======== Supplied entries ========

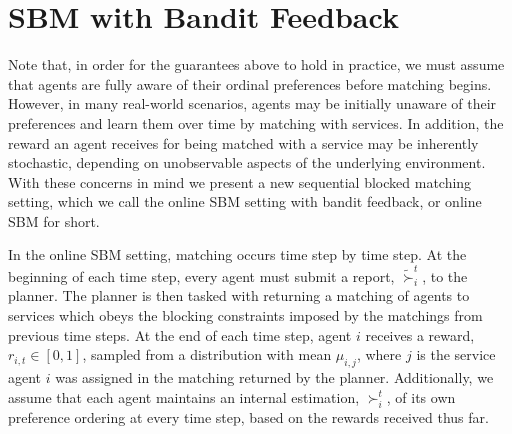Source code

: \documentclass[letterpaper,11pt]{article}
\begin{document}

\section{SBM with Bandit Feedback}
\label{sec:bandit}
Note that, in order for the guarantees above to hold in practice, we must assume that agents are fully aware of their ordinal preferences before matching begins. However, in many real-world scenarios, agents may be initially unaware of their preferences and learn them over time by matching with services. In addition, the reward an agent receives for being matched with a service may be inherently stochastic, depending on unobservable aspects of the underlying environment. With these concerns in mind we present a new sequential blocked matching setting, which we call the online SBM setting with bandit feedback, or online SBM for short.

In the online SBM setting, matching occurs time step by time step. At the beginning of each time step, every agent must submit a report, $\tilde{\succ}^{t}_{i}$, to the planner. The planner is then tasked with returning a matching of agents to services which obeys the blocking constraints imposed by the matchings from previous time steps. At the end of each time step, agent $i$ receives a reward, $r_{i,t} \in [0, 1]$, sampled from a distribution with mean $\mu_{i,j}$, where $j$ is the service agent $i$ was assigned in the matching returned by the planner. Additionally, we assume that each agent maintains an internal estimation, $\succ^{t}_{i}$, of its own preference ordering at every time step, based on the rewards received thus far.
\end{document}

========

# Activity
Every record must be transcribed faithfully, with no picture carried over.

# Completed task
Source code

: \documentclass[letterpaper,11pt]{article}
\begin{document}

\section{SBM with Bandit Feedback}
\label{sec:bandit}
Note that, in order for the guarantees above to hold in practice, we must assume that agents are fully aware of their ordinal preferences before matching begins. However, in many real-world scenarios, agents may be initially unaware of their preferences and learn them over time by matching with services. In addition, the reward an agent receives for being matched with a service may be inherently stochastic, depending on unobservable aspects of the underlying environment. With these concerns in mind we present a new sequential blocked matching setting, which we call the online SBM setting with bandit feedback, or online SBM for short.

In the online SBM setting, matching occurs time step by time step. At the beginning of each time step, every agent must submit a report, $\tilde{\succ}^{t}_{i}$, to the planner. The planner is then tasked with returning a matching of agents to services which obeys the blocking constraints imposed by the matchings from previous time steps. At the end of each time step, agent $i$ receives a reward, $r_{i,t} \in [0, 1]$, sampled from a distribution with mean $\mu_{i,j}$, where $j$ is the service agent $i$ was assigned in the matching returned by the planner. Additionally, we assume that each agent maintains an internal estimation, $\succ^{t}_{i}$, of its own preference ordering at every time step, based on the rewards received thus far.
\end{document}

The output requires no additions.